[Dataset excerpts]
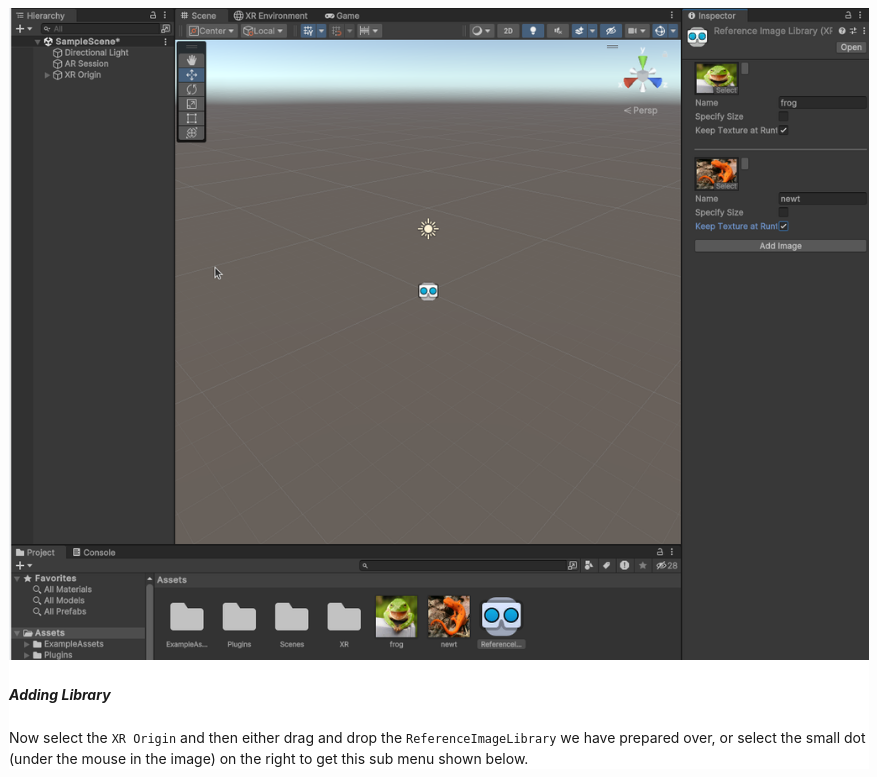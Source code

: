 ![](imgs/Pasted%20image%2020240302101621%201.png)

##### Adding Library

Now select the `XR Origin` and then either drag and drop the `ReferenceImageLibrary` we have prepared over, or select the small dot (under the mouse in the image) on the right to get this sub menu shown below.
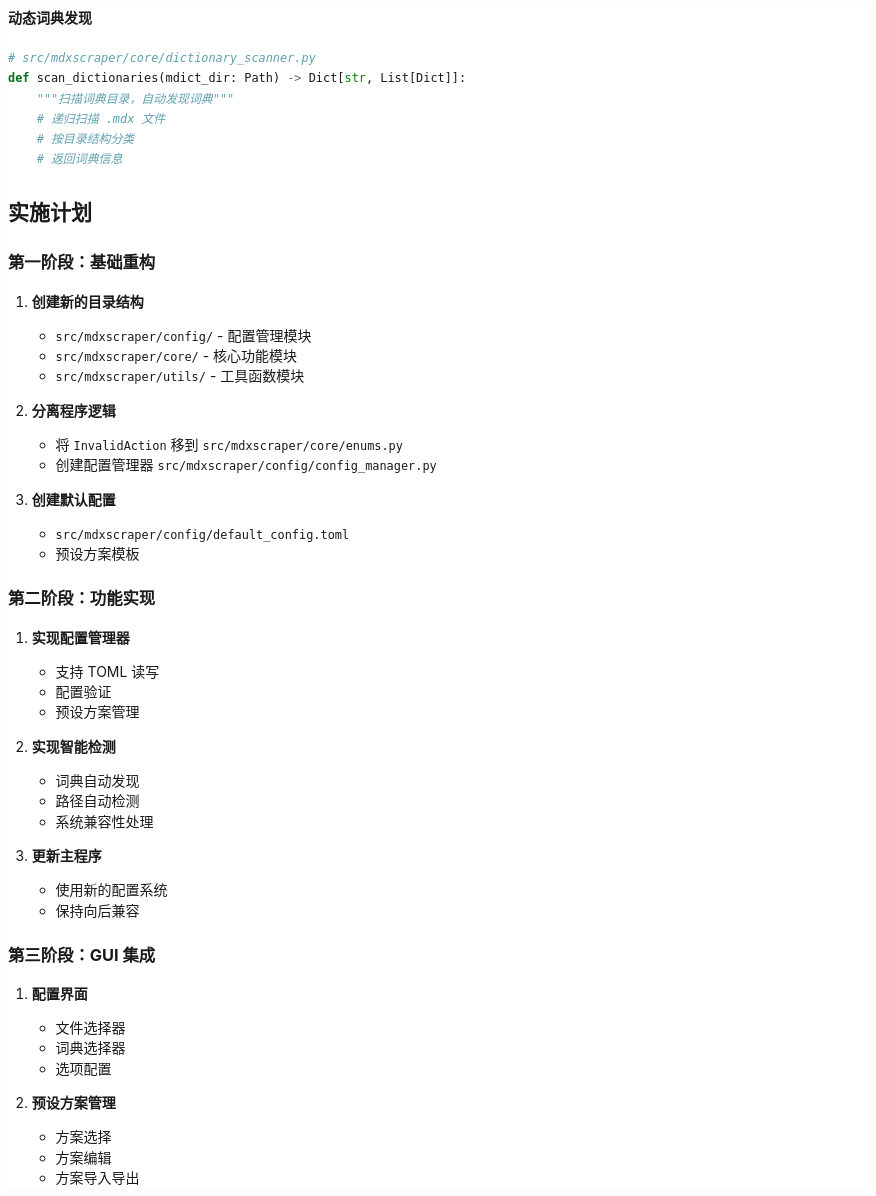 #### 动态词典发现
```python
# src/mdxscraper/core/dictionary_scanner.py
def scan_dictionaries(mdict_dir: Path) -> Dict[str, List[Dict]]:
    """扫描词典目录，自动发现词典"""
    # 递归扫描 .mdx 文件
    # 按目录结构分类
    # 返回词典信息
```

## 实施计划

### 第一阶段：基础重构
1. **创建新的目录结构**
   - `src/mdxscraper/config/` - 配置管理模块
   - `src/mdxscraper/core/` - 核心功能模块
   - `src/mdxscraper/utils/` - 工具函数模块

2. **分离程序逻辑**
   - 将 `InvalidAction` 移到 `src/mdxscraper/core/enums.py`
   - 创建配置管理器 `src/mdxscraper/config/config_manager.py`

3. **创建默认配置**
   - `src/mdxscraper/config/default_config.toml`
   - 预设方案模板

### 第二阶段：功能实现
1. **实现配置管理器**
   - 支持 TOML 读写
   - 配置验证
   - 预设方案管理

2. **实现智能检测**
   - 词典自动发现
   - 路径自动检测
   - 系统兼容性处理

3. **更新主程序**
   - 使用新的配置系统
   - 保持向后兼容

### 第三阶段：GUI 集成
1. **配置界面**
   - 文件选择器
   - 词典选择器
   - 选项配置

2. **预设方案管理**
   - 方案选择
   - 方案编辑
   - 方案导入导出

--

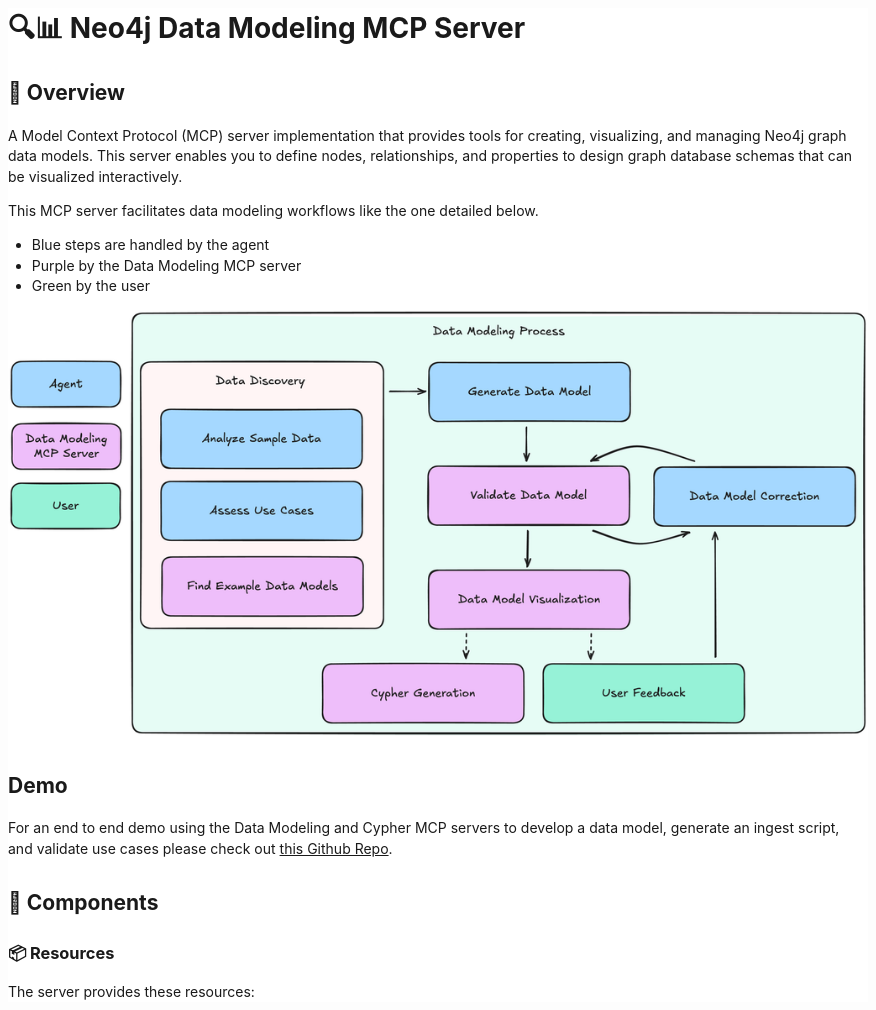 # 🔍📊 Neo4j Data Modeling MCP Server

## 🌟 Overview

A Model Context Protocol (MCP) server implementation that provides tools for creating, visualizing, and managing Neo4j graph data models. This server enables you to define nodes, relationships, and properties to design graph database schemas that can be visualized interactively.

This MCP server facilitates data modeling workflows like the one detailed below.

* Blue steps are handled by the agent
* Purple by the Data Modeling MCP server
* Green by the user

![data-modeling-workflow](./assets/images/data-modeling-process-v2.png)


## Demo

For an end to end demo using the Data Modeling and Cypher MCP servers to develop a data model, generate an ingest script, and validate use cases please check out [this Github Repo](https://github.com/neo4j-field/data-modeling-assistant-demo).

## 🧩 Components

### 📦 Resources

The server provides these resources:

---

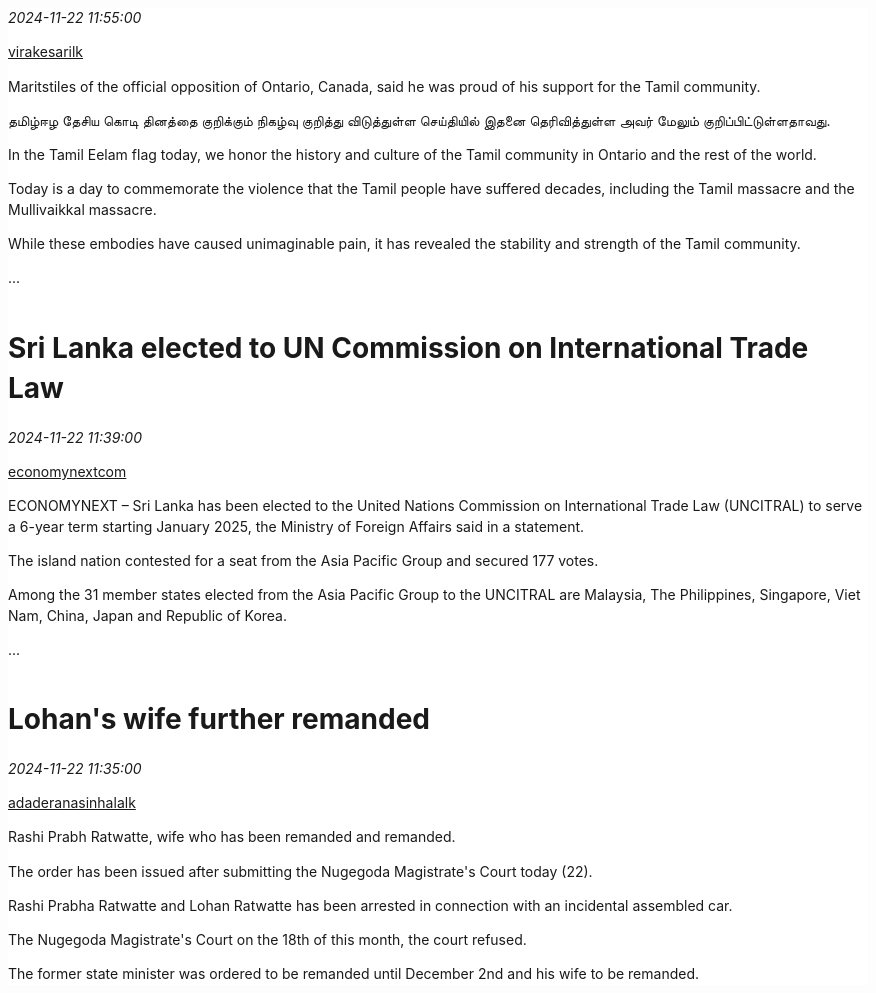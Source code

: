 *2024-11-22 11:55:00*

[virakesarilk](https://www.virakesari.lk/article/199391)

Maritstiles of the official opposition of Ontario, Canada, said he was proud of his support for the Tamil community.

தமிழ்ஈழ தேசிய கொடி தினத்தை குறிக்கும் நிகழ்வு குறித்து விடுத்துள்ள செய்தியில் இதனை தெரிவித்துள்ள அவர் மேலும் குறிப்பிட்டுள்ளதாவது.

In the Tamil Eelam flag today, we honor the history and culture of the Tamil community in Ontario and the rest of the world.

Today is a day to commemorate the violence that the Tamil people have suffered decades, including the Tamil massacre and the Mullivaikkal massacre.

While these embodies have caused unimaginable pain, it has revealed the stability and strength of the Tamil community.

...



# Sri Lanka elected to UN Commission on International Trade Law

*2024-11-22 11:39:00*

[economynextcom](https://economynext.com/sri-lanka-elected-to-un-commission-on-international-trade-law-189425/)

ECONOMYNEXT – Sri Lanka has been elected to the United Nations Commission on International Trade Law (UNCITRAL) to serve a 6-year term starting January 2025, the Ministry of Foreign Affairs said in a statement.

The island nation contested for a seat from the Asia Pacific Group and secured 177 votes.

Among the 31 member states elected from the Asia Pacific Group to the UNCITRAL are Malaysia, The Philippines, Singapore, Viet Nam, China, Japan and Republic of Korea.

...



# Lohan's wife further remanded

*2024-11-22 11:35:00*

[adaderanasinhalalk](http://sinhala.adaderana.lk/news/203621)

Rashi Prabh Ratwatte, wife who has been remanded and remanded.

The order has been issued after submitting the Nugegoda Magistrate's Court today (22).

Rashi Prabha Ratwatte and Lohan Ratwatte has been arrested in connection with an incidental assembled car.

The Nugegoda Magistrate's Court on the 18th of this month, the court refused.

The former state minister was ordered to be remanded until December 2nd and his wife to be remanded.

* _Exercise details_
The lines above, starting at the one with "ECONOMYNEXT – Sri" and ending at the one with "The order has", are the only ones to return, exactly as written.

* _Answer section_
ECONOMYNEXT – Sri Lanka has been elected to the United Nations Commission on International Trade Law (UNCITRAL) to serve a 6-year term starting January 2025, the Ministry of Foreign Affairs said in a statement.

The island nation contested for a seat from the Asia Pacific Group and secured 177 votes.

Among the 31 member states elected from the Asia Pacific Group to the UNCITRAL are Malaysia, The Philippines, Singapore, Viet Nam, China, Japan and Republic of Korea.

...



# Lohan's wife further remanded

*2024-11-22 11:35:00*

[adaderanasinhalalk](http://sinhala.adaderana.lk/news/203621)

Rashi Prabh Ratwatte, wife who has been remanded and remanded.

The order has been issued after submitting the Nugegoda Magistrate's Court today (22).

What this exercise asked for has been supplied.